Can Korea call itself a cultural powerhouse when some of its largest public art institutions have gone years without running a single program accessible to disabled visitors? Can the arts sector truly be considered democratic and inclusive when certain people are routinely left out?

A few years ago, Chung Young-seok — a wheelchair user who lectures and researches arts management — went to Museum SAN in Wonju with a friend, the very place where another wheelchair user was denied entrance in April this year. They tried to enter the James Turrell hall, which houses one of only a handful of Turrell installations in the world.

There was an elevator, but just as he was about to hop in, a staff member came over and told them they couldn’t ride it, without explaining why.

“I could understand if there were no facilities for the disabled at all,” Chung said. “But to be told I couldn’t use a facility that was already there — that felt like an entirely different problem. It made me realize this isn’t about whether facilities exist. It’s about how access is operated and how it’s understood.”

Museum SAN is, by Gangwon's official designation, a barrier-free tourist site — wheelchair rentals included.

A wheelchair user and her companion are seen on a street in Yeongdeungpo District, western Seoul April 30, 2023.

The episode, which Chung recounted after last month’s incident that ignited a brief flurry of public attention, points to a broader conversation on accessibility that Korean arts institutions have not quite caught up to. The question is no longer whether ramps and elevators exist. They mostly do. The question is whether the access they imply actually works.

Law is there, but programs, less so

Korea has legally mandated accessibility at public buildings since 1998, when the Convenience Promotion Act was enacted, requiring public facilities to install ramps, accessible restrooms, tactile paving and similar fixtures. A barrier-free certification system, introduced in 2008, then layered a voluntary grading system on top of the act, evaluating buildings against more demanding criteria for everything from circulation paths to signage.

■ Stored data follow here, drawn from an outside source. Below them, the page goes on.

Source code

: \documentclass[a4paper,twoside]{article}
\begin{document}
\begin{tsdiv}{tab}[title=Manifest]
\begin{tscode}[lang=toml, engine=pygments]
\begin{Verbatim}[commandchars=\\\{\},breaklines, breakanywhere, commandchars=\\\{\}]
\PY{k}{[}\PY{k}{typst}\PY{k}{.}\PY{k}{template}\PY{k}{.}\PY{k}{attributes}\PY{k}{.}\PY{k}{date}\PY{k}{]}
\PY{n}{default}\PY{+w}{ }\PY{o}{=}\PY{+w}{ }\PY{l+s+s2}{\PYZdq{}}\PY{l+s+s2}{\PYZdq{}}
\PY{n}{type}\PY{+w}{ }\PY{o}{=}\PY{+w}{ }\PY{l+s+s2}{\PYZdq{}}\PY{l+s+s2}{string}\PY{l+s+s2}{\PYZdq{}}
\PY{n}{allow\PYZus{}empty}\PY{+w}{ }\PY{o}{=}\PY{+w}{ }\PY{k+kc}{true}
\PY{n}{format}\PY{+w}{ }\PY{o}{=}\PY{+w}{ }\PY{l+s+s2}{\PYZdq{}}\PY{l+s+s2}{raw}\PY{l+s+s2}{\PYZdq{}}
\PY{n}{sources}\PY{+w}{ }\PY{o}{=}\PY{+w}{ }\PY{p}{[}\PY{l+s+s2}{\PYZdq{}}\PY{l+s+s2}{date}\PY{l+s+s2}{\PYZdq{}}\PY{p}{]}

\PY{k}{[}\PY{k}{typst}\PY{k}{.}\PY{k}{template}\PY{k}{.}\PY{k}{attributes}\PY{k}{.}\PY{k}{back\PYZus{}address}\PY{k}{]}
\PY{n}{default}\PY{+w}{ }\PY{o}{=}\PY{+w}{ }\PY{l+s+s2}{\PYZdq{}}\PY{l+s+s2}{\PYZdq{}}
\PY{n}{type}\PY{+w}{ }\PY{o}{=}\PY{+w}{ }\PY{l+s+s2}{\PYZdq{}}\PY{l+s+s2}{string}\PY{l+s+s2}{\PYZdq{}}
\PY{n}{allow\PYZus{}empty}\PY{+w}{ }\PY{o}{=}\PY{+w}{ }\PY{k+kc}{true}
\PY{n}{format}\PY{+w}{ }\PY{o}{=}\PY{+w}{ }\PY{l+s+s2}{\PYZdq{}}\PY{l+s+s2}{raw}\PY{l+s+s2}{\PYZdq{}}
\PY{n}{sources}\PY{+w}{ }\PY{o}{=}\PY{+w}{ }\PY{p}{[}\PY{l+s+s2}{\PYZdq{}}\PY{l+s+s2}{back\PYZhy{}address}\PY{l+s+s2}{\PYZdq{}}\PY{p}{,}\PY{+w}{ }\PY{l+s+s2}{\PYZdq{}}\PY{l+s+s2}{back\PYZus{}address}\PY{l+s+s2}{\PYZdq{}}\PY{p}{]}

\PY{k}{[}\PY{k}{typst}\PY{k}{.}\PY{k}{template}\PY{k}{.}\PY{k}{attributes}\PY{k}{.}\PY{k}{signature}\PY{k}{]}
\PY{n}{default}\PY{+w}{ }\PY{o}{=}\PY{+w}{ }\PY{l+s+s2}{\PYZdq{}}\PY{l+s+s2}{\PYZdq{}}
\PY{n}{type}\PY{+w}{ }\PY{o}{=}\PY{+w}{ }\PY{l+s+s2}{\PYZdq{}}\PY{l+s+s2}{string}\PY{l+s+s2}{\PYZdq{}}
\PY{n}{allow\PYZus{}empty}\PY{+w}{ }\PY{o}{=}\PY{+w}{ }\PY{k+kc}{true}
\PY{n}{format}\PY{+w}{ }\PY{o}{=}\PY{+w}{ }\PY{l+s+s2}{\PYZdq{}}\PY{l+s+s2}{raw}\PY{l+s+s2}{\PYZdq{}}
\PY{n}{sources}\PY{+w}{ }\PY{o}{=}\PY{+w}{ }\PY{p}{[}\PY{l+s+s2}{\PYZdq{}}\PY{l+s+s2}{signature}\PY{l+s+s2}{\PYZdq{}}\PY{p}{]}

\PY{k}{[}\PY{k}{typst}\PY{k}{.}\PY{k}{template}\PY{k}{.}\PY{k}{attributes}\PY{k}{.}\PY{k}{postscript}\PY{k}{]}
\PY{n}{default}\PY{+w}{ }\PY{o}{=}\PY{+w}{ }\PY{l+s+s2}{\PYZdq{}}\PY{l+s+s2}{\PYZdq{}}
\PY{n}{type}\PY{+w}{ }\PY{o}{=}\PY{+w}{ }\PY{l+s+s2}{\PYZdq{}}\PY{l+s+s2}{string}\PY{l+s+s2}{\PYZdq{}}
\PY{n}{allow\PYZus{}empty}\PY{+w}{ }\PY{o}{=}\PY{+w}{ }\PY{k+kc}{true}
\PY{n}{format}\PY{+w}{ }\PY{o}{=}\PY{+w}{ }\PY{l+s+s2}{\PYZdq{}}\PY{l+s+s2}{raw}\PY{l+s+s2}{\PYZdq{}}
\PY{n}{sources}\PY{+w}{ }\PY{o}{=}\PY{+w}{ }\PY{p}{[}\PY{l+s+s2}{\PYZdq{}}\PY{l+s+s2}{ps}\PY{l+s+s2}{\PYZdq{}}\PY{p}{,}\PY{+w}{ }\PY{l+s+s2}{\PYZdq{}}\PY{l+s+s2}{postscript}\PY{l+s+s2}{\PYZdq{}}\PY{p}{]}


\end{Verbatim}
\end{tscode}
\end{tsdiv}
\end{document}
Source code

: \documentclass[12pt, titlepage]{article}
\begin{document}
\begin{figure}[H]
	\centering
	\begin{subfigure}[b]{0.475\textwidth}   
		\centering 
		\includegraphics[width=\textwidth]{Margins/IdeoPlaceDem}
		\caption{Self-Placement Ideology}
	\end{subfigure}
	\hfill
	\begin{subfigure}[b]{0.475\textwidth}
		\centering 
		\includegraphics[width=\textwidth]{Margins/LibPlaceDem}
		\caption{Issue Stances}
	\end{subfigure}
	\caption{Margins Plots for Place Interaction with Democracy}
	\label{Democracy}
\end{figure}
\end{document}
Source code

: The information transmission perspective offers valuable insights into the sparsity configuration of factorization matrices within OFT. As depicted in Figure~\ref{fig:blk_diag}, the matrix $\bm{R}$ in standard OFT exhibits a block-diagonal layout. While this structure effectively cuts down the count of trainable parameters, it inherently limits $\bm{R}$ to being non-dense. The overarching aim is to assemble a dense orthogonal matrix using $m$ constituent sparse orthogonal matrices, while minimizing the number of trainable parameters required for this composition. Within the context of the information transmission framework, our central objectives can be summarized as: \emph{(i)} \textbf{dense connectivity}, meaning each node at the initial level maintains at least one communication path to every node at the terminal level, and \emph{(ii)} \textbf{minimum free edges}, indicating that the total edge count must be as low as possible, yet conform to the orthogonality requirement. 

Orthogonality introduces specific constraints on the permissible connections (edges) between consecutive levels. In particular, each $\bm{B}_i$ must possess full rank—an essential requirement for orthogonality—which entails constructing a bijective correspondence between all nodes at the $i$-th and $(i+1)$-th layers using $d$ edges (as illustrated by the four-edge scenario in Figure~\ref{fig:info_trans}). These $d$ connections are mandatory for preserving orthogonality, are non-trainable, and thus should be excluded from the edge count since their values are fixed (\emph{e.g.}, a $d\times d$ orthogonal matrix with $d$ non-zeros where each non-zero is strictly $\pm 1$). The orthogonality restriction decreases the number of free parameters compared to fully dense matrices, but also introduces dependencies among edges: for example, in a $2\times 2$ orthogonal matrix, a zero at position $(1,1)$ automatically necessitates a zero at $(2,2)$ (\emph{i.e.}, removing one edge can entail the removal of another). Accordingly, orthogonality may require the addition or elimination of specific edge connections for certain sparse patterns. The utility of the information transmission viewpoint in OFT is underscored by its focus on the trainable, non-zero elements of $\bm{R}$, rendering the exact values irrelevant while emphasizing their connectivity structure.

The Korea Disability Arts & Culture Center (KDAC) also administers a grant program that funds accessibility content and operations at public exhibition and performance spaces, with awards ranging from 50 million ($34,500) to 80 million won per institution for up to three years. This grant program has also expanded in the number of recipients, with six institutions receiving 500 million won in 2024 and 22 institutions receiving a total of 1.6 billion won this year.

The issue is that physical and programmatic accessibility move on separate tracks — one supported by the state, the other left to whatever budget an institution can find.

To get a sense of how this plays out, the Korea JoongAng Daily asked the country’s 20 largest art museums by visitor count to share their accessibility programming over the past five years, as well as their staffing levels.

Of the 20 surveyed, 13 museums responded, and among them, only six could point to more than one exhibition over the past five years that was designated barrier-free from the start. The rest reported accessibility measures bolted onto otherwise standard programming — a sign-language caption here, a tactile catalog there, a braille leaflet at the gate. The National Museum of Korea, Busan Museum of Art and Daelim Museum were among those that did not give responses.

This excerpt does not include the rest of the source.